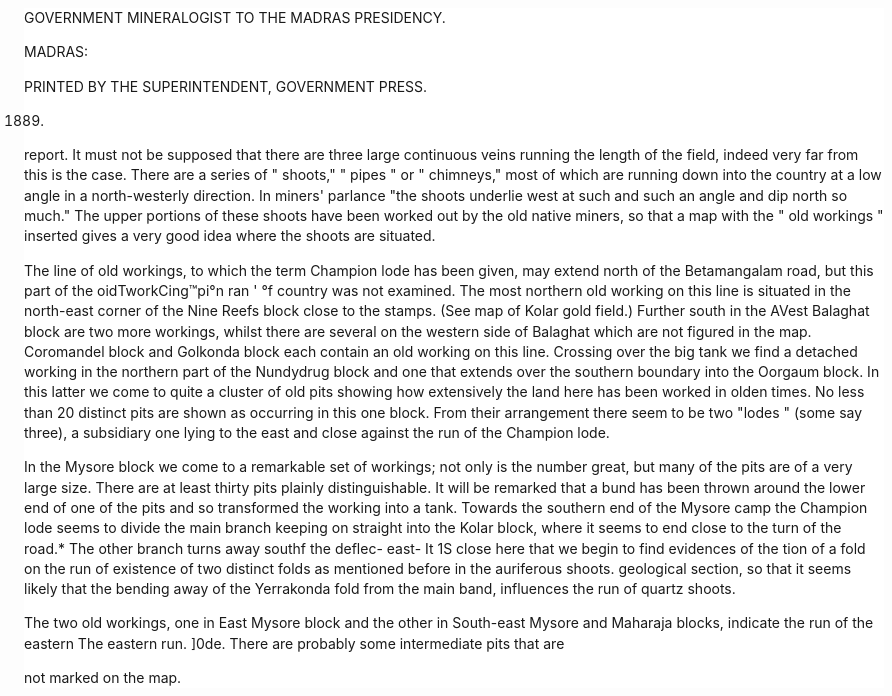   
  GOVERNMENT MINERALOGIST TO THE MADRAS PRESIDENCY.  
  
  
  MADRAS:  
  
  
  PRINTED BY THE SUPERINTENDENT, GOVERNMENT PRESS.  
  
  
  1889.

report. It must not be supposed that there are three large continuous veins
running the length of the field, indeed very far from this is the case. There are a
series of " shoots," " pipes " or " chimneys," most of which are running down into
the country at a low angle in a north-westerly direction. In miners' parlance
\"the shoots underlie west at such and such an angle and dip north so much."
The upper portions of these shoots have been worked out by the old native miners,
so that a map with the " old workings " inserted gives a very good idea where the
shoots are situated.


The line of old workings, to which the term Champion lode has been given, may
extend north of the Betamangalam road, but this part of the
oidTworkCing™pi°n ran ' °f country was not examined. The most northern old working
on this line is situated in the north-east corner of the Nine
Reefs block close to the stamps. (See map of Kolar gold field.) Further south in
the AVest Balaghat block are two more workings, whilst there are several on the
western side of Balaghat which are not figured in the map. Coromandel block
and Golkonda block each contain an old working on this line. Crossing over the
big tank we find a detached working in the northern part of the Nundydrug block
and one that extends over the southern boundary into the Oorgaum block. In
this latter we come to quite a cluster of old pits showing how extensively the land
here has been worked in olden times. No less than 20 distinct pits are shown as
occurring in this one block. From their arrangement there seem to be two
"lodes " (some say three), a subsidiary one lying to the east and close against the
run of the Champion lode.


In the Mysore block we come to a remarkable set of workings; not only is
the number great, but many of the pits are of a very large size. There are at least
thirty pits plainly distinguishable. It will be remarked that a bund has been
thrown around the lower end of one of the pits and so transformed the working
into a tank. Towards the southern end of the Mysore camp the Champion lode
seems to divide the main branch keeping on straight into the Kolar block, where
it seems to end close to the turn of the road.* The other branch turns away
southf the deflec- east- It 1S close here that we begin to find evidences of the
tion of a fold on the run of existence of two distinct folds as mentioned before in the
auriferous shoots. geological section, so that it seems likely that the bending
away of the Yerrakonda fold from the main band, influences the run of quartz
shoots.  
  
  
  The two old workings, one in East Mysore block and the other in South-east
Mysore and Maharaja blocks, indicate the run of the eastern
The eastern run. ]0de. There are probably some intermediate pits that are

not marked on the map.
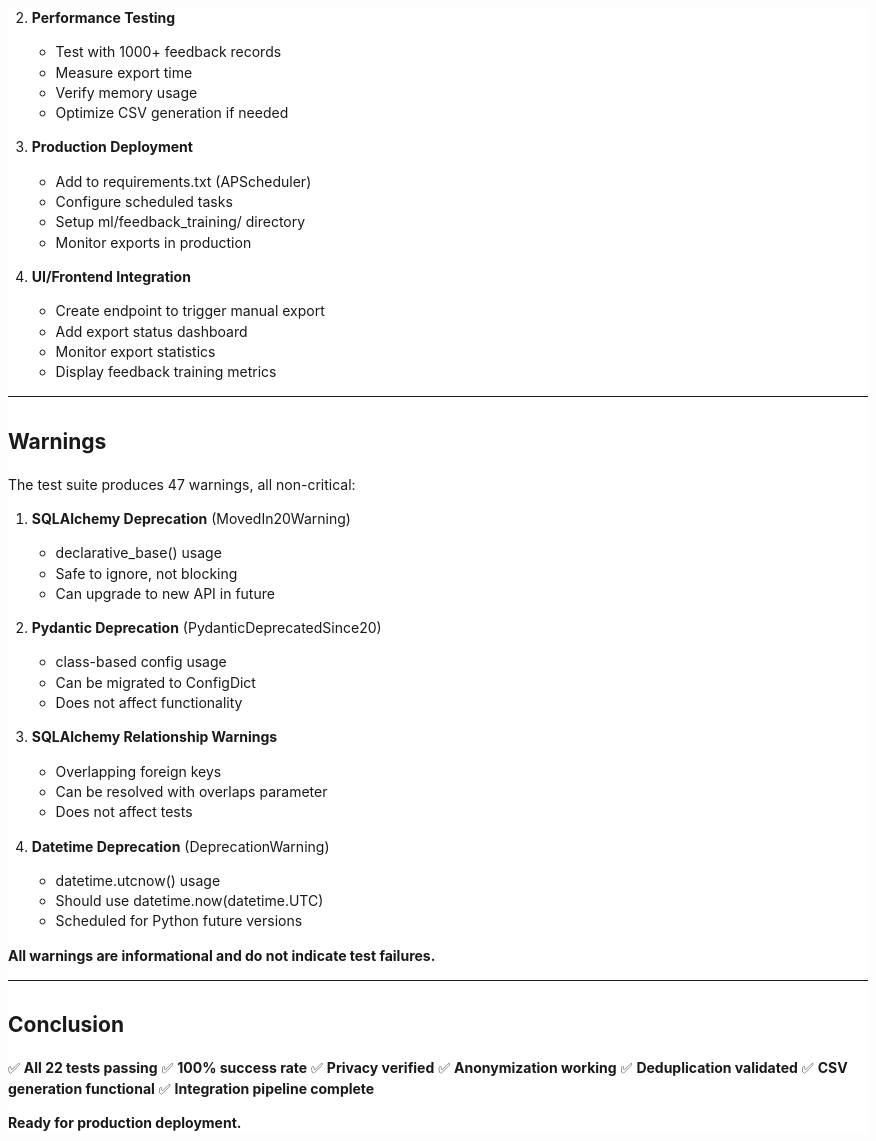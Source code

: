 2. **Performance Testing**

   - Test with 1000+ feedback records
   - Measure export time
   - Verify memory usage
   - Optimize CSV generation if needed

3. **Production Deployment**

   - Add to requirements.txt (APScheduler)
   - Configure scheduled tasks
   - Setup ml/feedback_training/ directory
   - Monitor exports in production

4. **UI/Frontend Integration**
   - Create endpoint to trigger manual export
   - Add export status dashboard
   - Monitor export statistics
   - Display feedback training metrics

---

## Warnings

The test suite produces 47 warnings, all non-critical:

1. **SQLAlchemy Deprecation** (MovedIn20Warning)

   - declarative_base() usage
   - Safe to ignore, not blocking
   - Can upgrade to new API in future

2. **Pydantic Deprecation** (PydanticDeprecatedSince20)

   - class-based config usage
   - Can be migrated to ConfigDict
   - Does not affect functionality

3. **SQLAlchemy Relationship Warnings**

   - Overlapping foreign keys
   - Can be resolved with overlaps parameter
   - Does not affect tests

4. **Datetime Deprecation** (DeprecationWarning)
   - datetime.utcnow() usage
   - Should use datetime.now(datetime.UTC)
   - Scheduled for Python future versions

**All warnings are informational and do not indicate test failures.**

---

## Conclusion

✅ **All 22 tests passing**
✅ **100% success rate**
✅ **Privacy verified**
✅ **Anonymization working**
✅ **Deduplication validated**
✅ **CSV generation functional**
✅ **Integration pipeline complete**

**Ready for production deployment.**
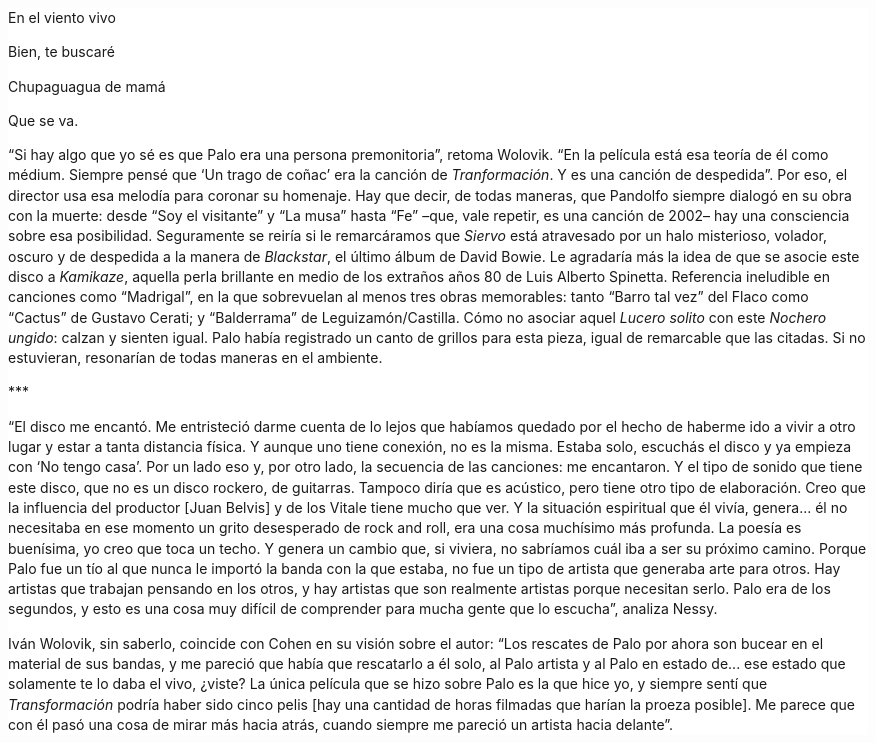 En el viento vivo




Bien, te buscaré




Chupaguagua de mamá




Que se va.




“Si hay algo que yo sé es que Palo era una persona premonitoria”, retoma Wolovik. “En la película está esa teoría de él como médium. Siempre pensé que ‘Un trago de coñac’ era la canción de *Tranformación*. Y es una canción de despedida”. Por eso, el director usa esa melodía para coronar su homenaje. Hay que decir, de todas maneras, que Pandolfo siempre dialogó en su obra con la muerte: desde “Soy el visitante” y “La musa” hasta “Fe” –que, vale repetir, es una canción de 2002– hay una consciencia sobre esa posibilidad. Seguramente se reiría si le remarcáramos que *Siervo* está atravesado por un halo misterioso, volador, oscuro y de despedida a la manera de *Blackstar*, el último álbum de David Bowie. Le agradaría más la idea de que se asocie este disco a *Kamikaze*, aquella perla brillante en medio de los extraños años 80 de Luis Alberto Spinetta. Referencia ineludible en canciones como “Madrigal”, en la que sobrevuelan al menos tres obras memorables: tanto “Barro tal vez” del Flaco como “Cactus” de Gustavo Cerati; y “Balderrama” de Leguizamón/Castilla. Cómo no asociar aquel *Lucero solito* con este *Nochero ungido*: calzan y sienten igual. Palo había registrado un canto de grillos para esta pieza, igual de remarcable que las citadas. Si no estuvieran, resonarían de todas maneras en el ambiente.




\*\*\*




“El disco me encantó. Me entristeció darme cuenta de lo lejos que habíamos quedado por el hecho de haberme ido a vivir a otro lugar y estar a tanta distancia física. Y aunque uno tiene conexión, no es la misma. Estaba solo, escuchás el disco y ya empieza con ‘No tengo casa’. Por un lado eso y, por otro lado, la secuencia de las canciones: me encantaron. Y el tipo de sonido que tiene este disco, que no es un disco rockero, de guitarras. Tampoco diría que es acústico, pero tiene otro tipo de elaboración. Creo que la influencia del productor [Juan Belvis] y de los Vitale tiene mucho que ver. Y la situación espiritual que él vivía, genera... él no necesitaba en ese momento un grito desesperado de rock and roll, era una cosa muchísimo más profunda. La poesía es buenísima, yo creo que toca un techo. Y genera un cambio que, si viviera, no sabríamos cuál iba a ser su próximo camino. Porque Palo fue un tío al que nunca le importó la banda con la que estaba, no fue un tipo de artista que generaba arte para otros. Hay artistas que trabajan pensando en los otros, y hay artistas que son realmente artistas porque necesitan serlo. Palo era de los segundos, y esto es una cosa muy difícil de comprender para mucha gente que lo escucha”, analiza Nessy.




Iván Wolovik, sin saberlo, coincide con Cohen en su visión sobre el autor: “Los rescates de Palo por ahora son bucear en el material de sus bandas, y me pareció que había que rescatarlo a él solo, al Palo artista y al Palo en estado de... ese estado que solamente te lo daba el vivo, ¿viste? La única película que se hizo sobre Palo es la que hice yo, y siempre sentí que *Transformación* podría haber sido cinco pelis [hay una cantidad de horas filmadas que harían la proeza posible]. Me parece que con él pasó una cosa de mirar más hacia atrás, cuando siempre me pareció un artista hacia delante”.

• • • • •

*Task requirements*. Give back the records word for word, without their pictures.

*Answer section*.
  GOVERNMENT MINERALOGIST TO THE MADRAS PRESIDENCY.  
  
  
  MADRAS:  
  
  
  PRINTED BY THE SUPERINTENDENT, GOVERNMENT PRESS.  
  
  
  1889.

report. It must not be supposed that there are three large continuous veins
running the length of the field, indeed very far from this is the case. There are a
series of " shoots," " pipes " or " chimneys," most of which are running down into
the country at a low angle in a north-westerly direction. In miners' parlance
\"the shoots underlie west at such and such an angle and dip north so much."
The upper portions of these shoots have been worked out by the old native miners,
so that a map with the " old workings " inserted gives a very good idea where the
shoots are situated.


The line of old workings, to which the term Champion lode has been given, may
extend north of the Betamangalam road, but this part of the
oidTworkCing™pi°n ran ' °f country was not examined. The most northern old working
on this line is situated in the north-east corner of the Nine
Reefs block close to the stamps. (See map of Kolar gold field.) Further south in
the AVest Balaghat block are two more workings, whilst there are several on the
western side of Balaghat which are not figured in the map. Coromandel block
and Golkonda block each contain an old working on this line. Crossing over the
big tank we find a detached working in the northern part of the Nundydrug block
and one that extends over the southern boundary into the Oorgaum block. In
this latter we come to quite a cluster of old pits showing how extensively the land
here has been worked in olden times. No less than 20 distinct pits are shown as
occurring in this one block. From their arrangement there seem to be two
"lodes " (some say three), a subsidiary one lying to the east and close against the
run of the Champion lode.


In the Mysore block we come to a remarkable set of workings; not only is
the number great, but many of the pits are of a very large size. There are at least
thirty pits plainly distinguishable. It will be remarked that a bund has been
thrown around the lower end of one of the pits and so transformed the working
into a tank. Towards the southern end of the Mysore camp the Champion lode
seems to divide the main branch keeping on straight into the Kolar block, where
it seems to end close to the turn of the road.* The other branch turns away
southf the deflec- east- It 1S close here that we begin to find evidences of the
tion of a fold on the run of existence of two distinct folds as mentioned before in the
auriferous shoots. geological section, so that it seems likely that the bending
away of the Yerrakonda fold from the main band, influences the run of quartz
shoots.  
  
  
  The two old workings, one in East Mysore block and the other in South-east
Mysore and Maharaja blocks, indicate the run of the eastern
The eastern run. ]0de. There are probably some intermediate pits that are

not marked on the map.
Source code

: 2. **Performance Testing**

   - Test with 1000+ feedback records
   - Measure export time
   - Verify memory usage
   - Optimize CSV generation if needed

3. **Production Deployment**

   - Add to requirements.txt (APScheduler)
   - Configure scheduled tasks
   - Setup ml/feedback_training/ directory
   - Monitor exports in production

4. **UI/Frontend Integration**
   - Create endpoint to trigger manual export
   - Add export status dashboard
   - Monitor export statistics
   - Display feedback training metrics

---

## Warnings

The test suite produces 47 warnings, all non-critical:

1. **SQLAlchemy Deprecation** (MovedIn20Warning)

   - declarative_base() usage
   - Safe to ignore, not blocking
   - Can upgrade to new API in future

2. **Pydantic Deprecation** (PydanticDeprecatedSince20)

   - class-based config usage
   - Can be migrated to ConfigDict
   - Does not affect functionality

3. **SQLAlchemy Relationship Warnings**

   - Overlapping foreign keys
   - Can be resolved with overlaps parameter
   - Does not affect tests

4. **Datetime Deprecation** (DeprecationWarning)
   - datetime.utcnow() usage
   - Should use datetime.now(datetime.UTC)
   - Scheduled for Python future versions

**All warnings are informational and do not indicate test failures.**

---

## Conclusion

✅ **All 22 tests passing**
✅ **100% success rate**
✅ **Privacy verified**
✅ **Anonymization working**
✅ **Deduplication validated**
✅ **CSV generation functional**
✅ **Integration pipeline complete**

**Ready for production deployment.**
 En el viento vivo




Bien, te buscaré




Chupaguagua de mamá




Que se va.




“Si hay algo que yo sé es que Palo era una persona premonitoria”, retoma Wolovik. “En la película está esa teoría de él como médium. Siempre pensé que ‘Un trago de coñac’ era la canción de *Tranformación*. Y es una canción de despedida”. Por eso, el director usa esa melodía para coronar su homenaje. Hay que decir, de todas maneras, que Pandolfo siempre dialogó en su obra con la muerte: desde “Soy el visitante” y “La musa” hasta “Fe” –que, vale repetir, es una canción de 2002– hay una consciencia sobre esa posibilidad. Seguramente se reiría si le remarcáramos que *Siervo* está atravesado por un halo misterioso, volador, oscuro y de despedida a la manera de *Blackstar*, el último álbum de David Bowie. Le agradaría más la idea de que se asocie este disco a *Kamikaze*, aquella perla brillante en medio de los extraños años 80 de Luis Alberto Spinetta. Referencia ineludible en canciones como “Madrigal”, en la que sobrevuelan al menos tres obras memorables: tanto “Barro tal vez” del Flaco como “Cactus” de Gustavo Cerati; y “Balderrama” de Leguizamón/Castilla. Cómo no asociar aquel *Lucero solito* con este *Nochero ungido*: calzan y sienten igual. Palo había registrado un canto de grillos para esta pieza, igual de remarcable que las citadas. Si no estuvieran, resonarían de todas maneras en el ambiente.




\*\*\*




“El disco me encantó. Me entristeció darme cuenta de lo lejos que habíamos quedado por el hecho de haberme ido a vivir a otro lugar y estar a tanta distancia física. Y aunque uno tiene conexión, no es la misma. Estaba solo, escuchás el disco y ya empieza con ‘No tengo casa’. Por un lado eso y, por otro lado, la secuencia de las canciones: me encantaron. Y el tipo de sonido que tiene este disco, que no es un disco rockero, de guitarras. Tampoco diría que es acústico, pero tiene otro tipo de elaboración. Creo que la influencia del productor [Juan Belvis] y de los Vitale tiene mucho que ver. Y la situación espiritual que él vivía, genera... él no necesitaba en ese momento un grito desesperado de rock and roll, era una cosa muchísimo más profunda. La poesía es buenísima, yo creo que toca un techo. Y genera un cambio que, si viviera, no sabríamos cuál iba a ser su próximo camino. Porque Palo fue un tío al que nunca le importó la banda con la que estaba, no fue un tipo de artista que generaba arte para otros. Hay artistas que trabajan pensando en los otros, y hay artistas que son realmente artistas porque necesitan serlo. Palo era de los segundos, y esto es una cosa muy difícil de comprender para mucha gente que lo escucha”, analiza Nessy.




Iván Wolovik, sin saberlo, coincide con Cohen en su visión sobre el autor: “Los rescates de Palo por ahora son bucear en el material de sus bandas, y me pareció que había que rescatarlo a él solo, al Palo artista y al Palo en estado de... ese estado que solamente te lo daba el vivo, ¿viste? La única película que se hizo sobre Palo es la que hice yo, y siempre sentí que *Transformación* podría haber sido cinco pelis [hay una cantidad de horas filmadas que harían la proeza posible]. Me parece que con él pasó una cosa de mirar más hacia atrás, cuando siempre me pareció un artista hacia delante”.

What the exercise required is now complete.